The Twentieth Century Society is attempting to block the scheme by seeking a last-minute heritage listing
During an open event at Manchester’s Central Library on Wednesday 19 October, the St Michael’s Partnership - fronted by the footballers-turned-property moguls and backed by Manchester City Council - gave the public one last chance to cast their eye over controversial new plans to erect two bulky, black-clad towers, a luxury hotel and a multi-level plaza just metres from listed buildings including Manchester Town Hall and Central Library.
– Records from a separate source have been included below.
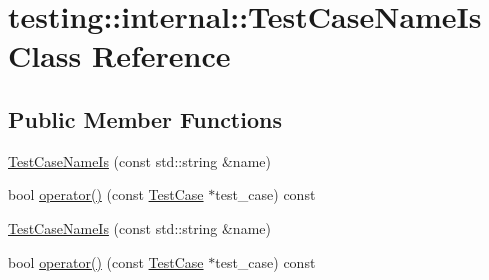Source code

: \hypertarget{classtesting_1_1internal_1_1_test_case_name_is}{\section{testing\-:\-:internal\-:\-:Test\-Case\-Name\-Is Class Reference}
\label{classtesting_1_1internal_1_1_test_case_name_is}
}
\subsection*{Public Member Functions}
\begin{DoxyCompactItemize}
\item 
\hyperlink{classtesting_1_1internal_1_1_test_case_name_is_a7c983707f4cfe7f36dbabc95da5113c4}{Test\-Case\-Name\-Is} (const std\-::string \&name)
\item 
bool \hyperlink{classtesting_1_1internal_1_1_test_case_name_is_a6d6b1bf43aa7105aee9ef44edbc6d2e8}{operator()} (const \hyperlink{classtesting_1_1_test_case}{Test\-Case} $\ast$test\-\_\-case) const 
\item 
\hyperlink{classtesting_1_1internal_1_1_test_case_name_is_a7c983707f4cfe7f36dbabc95da5113c4}{Test\-Case\-Name\-Is} (const std\-::string \&name)
\item 
bool \hyperlink{classtesting_1_1internal_1_1_test_case_name_is_a6d6b1bf43aa7105aee9ef44edbc6d2e8}{operator()} (const \hyperlink{classtesting_1_1_test_case}{Test\-Case} $\ast$test\-\_\-case) const 
\end{DoxyCompactItemize}


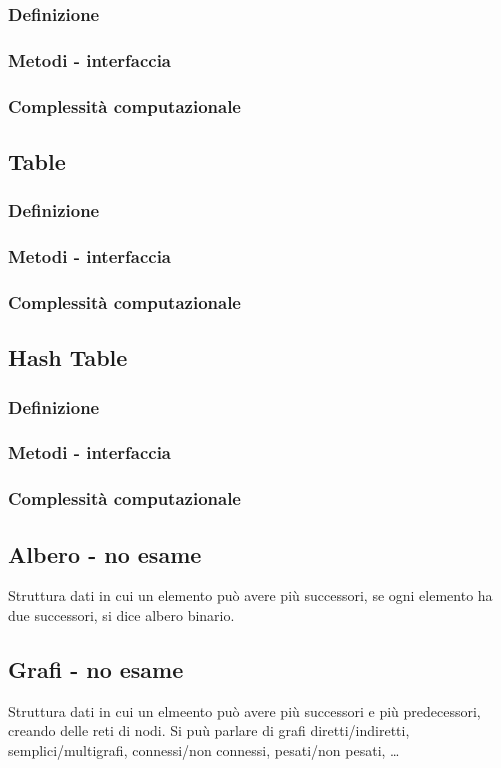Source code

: \documentclass{article}
\begin{document}
\subsubsection*{Definizione}
\subsubsection*{Metodi - interfaccia}
\subsubsection*{Complessità computazionale}

\subsection{Table}
\subsubsection*{Definizione}
\subsubsection*{Metodi - interfaccia}
\subsubsection*{Complessità computazionale}

\subsection{Hash Table}
\subsubsection*{Definizione}
\subsubsection*{Metodi - interfaccia}
\subsubsection*{Complessità computazionale}

\newpage

\subsection{Albero - no esame}
Struttura dati in cui un elemento può avere più successori, se ogni elemento ha due successori, si dice albero binario.

\subsection{Grafi - no esame}
Struttura dati in cui un elmeento può avere più successori e più predecessori, creando delle reti di nodi.
Si puù parlare di grafi diretti/indiretti, semplici/multigrafi, connessi/non connessi, pesati/non pesati, \dots
\end{document}
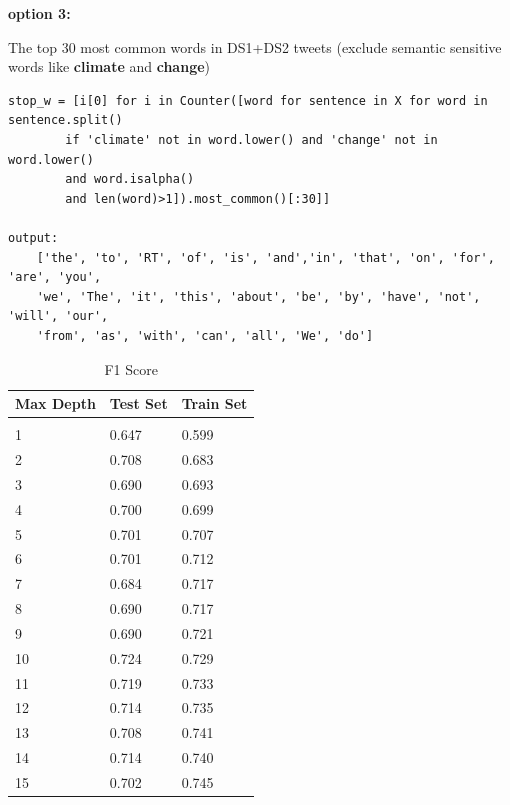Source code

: \documentclass{article} %
\begin{document}
\textbf{option 3:}

The top 30 most common words in DS1+DS2 tweets (exclude semantic sensitive words like \textbf{climate} and \textbf{change})

\lstset{language=Python}
\lstset{frame=lines}
\lstset{basicstyle=\footnotesize}
\begin{lstlisting}
stop_w = [i[0] for i in Counter([word for sentence in X for word in sentence.split() 
		if 'climate' not in word.lower() and 'change' not in word.lower()
		and word.isalpha() 
		and len(word)>1]).most_common()[:30]]

output: 
	['the', 'to', 'RT', 'of', 'is',	'and','in', 'that', 'on', 'for', 'are',	'you', 
	'we', 'The', 'it', 'this', 'about', 'be', 'by', 'have', 'not', 'will', 'our', 
	'from', 'as', 'with', 'can', 'all', 'We', 'do']
\end{lstlisting}



\begin{table}[H]
	\caption{F1 Score}
	\label{sample-table}
	\begin{center}
		\begin{tabular}{|l|l|l|}
			\multicolumn{1}{c}{\bf Max Depth}  
			&\multicolumn{1}{c}{\bf Test Set}
			&\multicolumn{1}{c}{\bf Train Set}
			\\ \hline & &  \\
			1        &0.647 &0.599	 \\
			2        &0.708	&0.683	  \\
			3        &0.690	&0.693	 \\
			4        &0.700	&0.699	 \\
			5        &0.701	&0.707 \\
			6        &0.701 &0.712   \\
			7        &0.684 &0.717   \\
			8        &0.690 &0.717   \\
			9        &0.690 &0.721    \\
			10       &0.724  &0.729    \\
			11       &0.719  &0.733   \\
			12       &0.714 &0.735  \\
			13       &0.708 &0.741  \\
			14       &0.714 &0.740  \\
			15       &0.702 &0.745  \\
			\hline
		\end{tabular}
	\end{center}
\end{table}
\end{document}
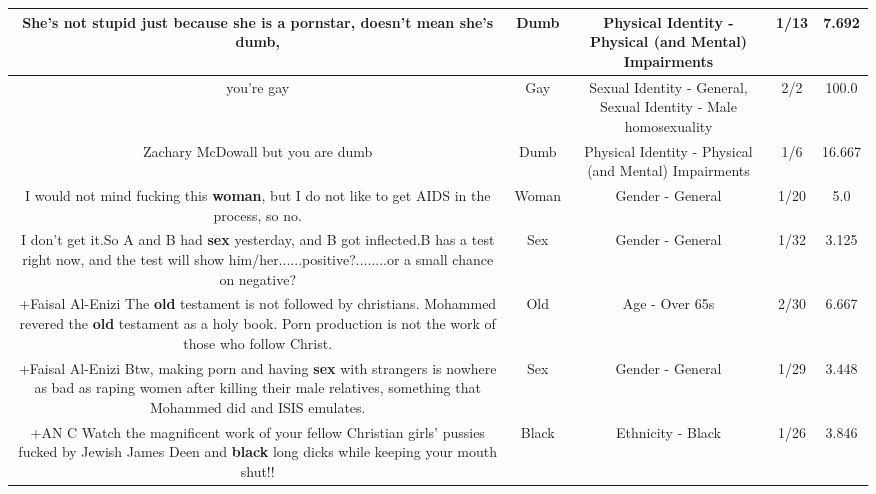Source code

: \documentclass[11pt]{article}
\newlength\mylength
\begin{document}
\begin{center}
\begin{longtable}{|C{.65\mylength}|C{.30\mylength}|C{.12\mylength}|C{.12\mylength}|C{.12\mylength}|}
  \small She's not stupid just because she is a pornstar, doesn't mean she's \textbf{dumb},\normalsize   & Dumb & Physical Identity - Physical (and Mental) Impairments & 1/13 & 7.692 \\  \hline
  \small you're gay\normalsize   & Gay & Sexual Identity - General, Sexual Identity - Male homosexuality & 2/2 & 100.0 \\  \hline
  \small Zachary McDowall but you are dumb\normalsize   & Dumb & Physical Identity - Physical (and Mental) Impairments & 1/6 & 16.667 \\  \hline
  \small I would not mind fucking this \textbf{woman}, but I do not like to get AIDS in the process, so no.\normalsize   & Woman & Gender - General & 1/20 & 5.0 \\  \hline
  \small I don't get it.So A and B had \textbf{sex} yesterday, and B got inflected.B has a test right now, and the test will show him/her......positive?........or a small chance on negative?\normalsize   & Sex & Gender - General & 1/32 & 3.125 \\  \hline
  \small +Faisal Al-Enizi The \textbf{old} testament is not followed by christians. Mohammed revered the \textbf{old} testament as a holy book. Porn production is not the work of those who follow Christ.\normalsize   & Old & Age - Over 65s & 2/30 & 6.667 \\  \hline
  \small +Faisal Al-Enizi Btw, making porn and having \textbf{sex} with strangers is nowhere as bad as raping women after killing their male relatives, something that Mohammed did and ISIS emulates.\normalsize   & Sex & Gender - General & 1/29 & 3.448 \\  \hline
  \small +AN C Watch the magnificent work of your fellow Christian girls' pussies fucked by Jewish James Deen and \textbf{black} long dicks while keeping your mouth shut!!\normalsize   & Black & Ethnicity - Black & 1/26 & 3.846 \\  \hline

\end{longtable}
\end{center}
\end{document}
Following the final consultation, plans for the £140m Make Architects-designed scheme – which include the demolition of the Bootle Street Police Station (1937), the Reformed Synagogue (1953) and the Sir Ralph Abercromby Pub (one of two remaining witnesses to the Peterloo Massacre of 1819) – will be put forward to the council.
St Michael's Upper Square
The two towers of 31 and 21 storeys will cast a shadow over Albert Square
Launching St Michael’s in July, alongside partners from Singaporean-based Rowsley and the Beijing Construction Engineering Group, Neville said: “Our vision is to deliver the biggest statement in architecture and development that Manchester has seen in modern times.”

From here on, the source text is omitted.